Plain-text document sources:
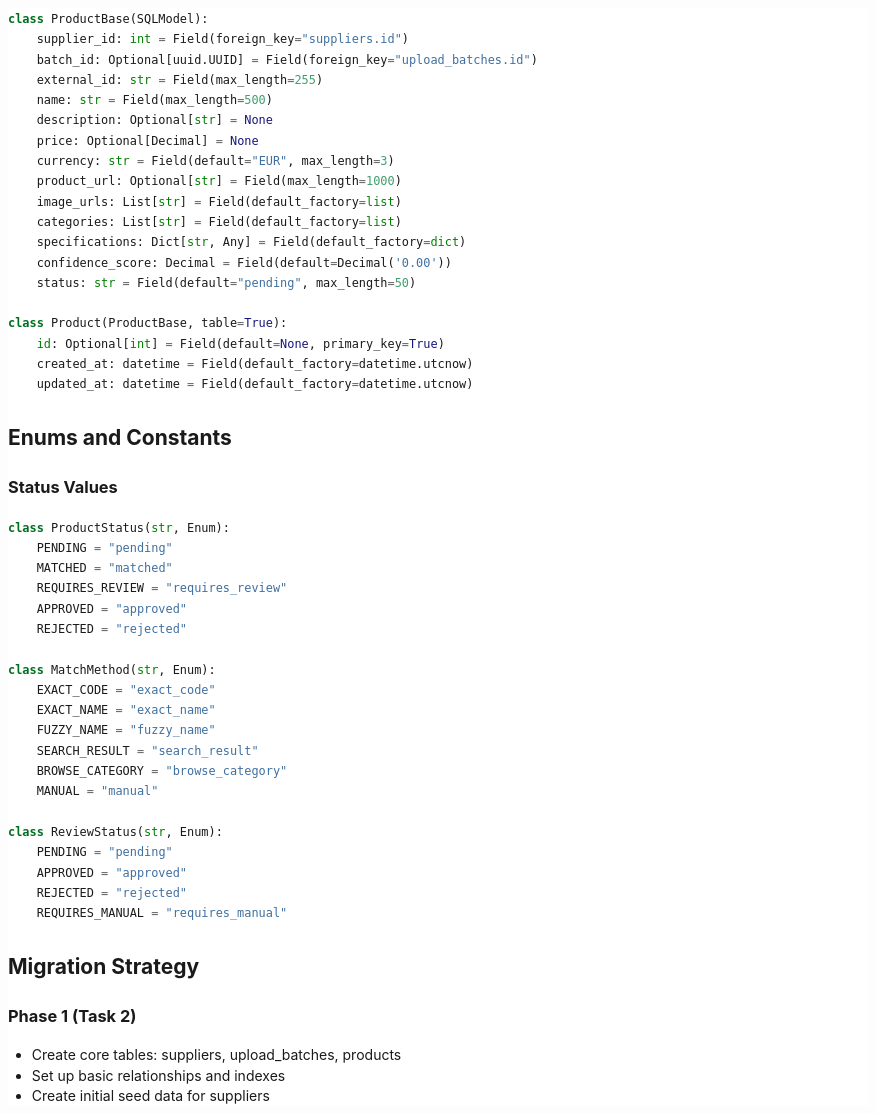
 ```python
class ProductBase(SQLModel):
    supplier_id: int = Field(foreign_key="suppliers.id")
    batch_id: Optional[uuid.UUID] = Field(foreign_key="upload_batches.id")
    external_id: str = Field(max_length=255)
    name: str = Field(max_length=500)
    description: Optional[str] = None
    price: Optional[Decimal] = None
    currency: str = Field(default="EUR", max_length=3)
    product_url: Optional[str] = Field(max_length=1000)
    image_urls: List[str] = Field(default_factory=list)
    categories: List[str] = Field(default_factory=list)
    specifications: Dict[str, Any] = Field(default_factory=dict)
    confidence_score: Decimal = Field(default=Decimal('0.00'))
    status: str = Field(default="pending", max_length=50)

class Product(ProductBase, table=True):
    id: Optional[int] = Field(default=None, primary_key=True)
    created_at: datetime = Field(default_factory=datetime.utcnow)
    updated_at: datetime = Field(default_factory=datetime.utcnow)
```

## Enums and Constants

### Status Values
```python
class ProductStatus(str, Enum):
    PENDING = "pending"
    MATCHED = "matched"
    REQUIRES_REVIEW = "requires_review"
    APPROVED = "approved"
    REJECTED = "rejected"

class MatchMethod(str, Enum):
    EXACT_CODE = "exact_code"
    EXACT_NAME = "exact_name"
    FUZZY_NAME = "fuzzy_name"
    SEARCH_RESULT = "search_result"
    BROWSE_CATEGORY = "browse_category"
    MANUAL = "manual"

class ReviewStatus(str, Enum):
    PENDING = "pending"
    APPROVED = "approved"
    REJECTED = "rejected"
    REQUIRES_MANUAL = "requires_manual"
```

## Migration Strategy

### Phase 1 (Task 2)
- Create core tables: suppliers, upload_batches, products
- Set up basic relationships and indexes
- Create initial seed data for suppliers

• **What to work on**
Each of the entries above must be output exactly, with none of the pictures.

• **Output below**
 ```python
class ProductBase(SQLModel):
    supplier_id: int = Field(foreign_key="suppliers.id")
    batch_id: Optional[uuid.UUID] = Field(foreign_key="upload_batches.id")
    external_id: str = Field(max_length=255)
    name: str = Field(max_length=500)
    description: Optional[str] = None
    price: Optional[Decimal] = None
    currency: str = Field(default="EUR", max_length=3)
    product_url: Optional[str] = Field(max_length=1000)
    image_urls: List[str] = Field(default_factory=list)
    categories: List[str] = Field(default_factory=list)
    specifications: Dict[str, Any] = Field(default_factory=dict)
    confidence_score: Decimal = Field(default=Decimal('0.00'))
    status: str = Field(default="pending", max_length=50)

class Product(ProductBase, table=True):
    id: Optional[int] = Field(default=None, primary_key=True)
    created_at: datetime = Field(default_factory=datetime.utcnow)
    updated_at: datetime = Field(default_factory=datetime.utcnow)
```

## Enums and Constants

### Status Values
```python
class ProductStatus(str, Enum):
    PENDING = "pending"
    MATCHED = "matched"
    REQUIRES_REVIEW = "requires_review"
    APPROVED = "approved"
    REJECTED = "rejected"

class MatchMethod(str, Enum):
    EXACT_CODE = "exact_code"
    EXACT_NAME = "exact_name"
    FUZZY_NAME = "fuzzy_name"
    SEARCH_RESULT = "search_result"
    BROWSE_CATEGORY = "browse_category"
    MANUAL = "manual"

class ReviewStatus(str, Enum):
    PENDING = "pending"
    APPROVED = "approved"
    REJECTED = "rejected"
    REQUIRES_MANUAL = "requires_manual"
```

## Migration Strategy

### Phase 1 (Task 2)
- Create core tables: suppliers, upload_batches, products
- Set up basic relationships and indexes
- Create initial seed data for suppliers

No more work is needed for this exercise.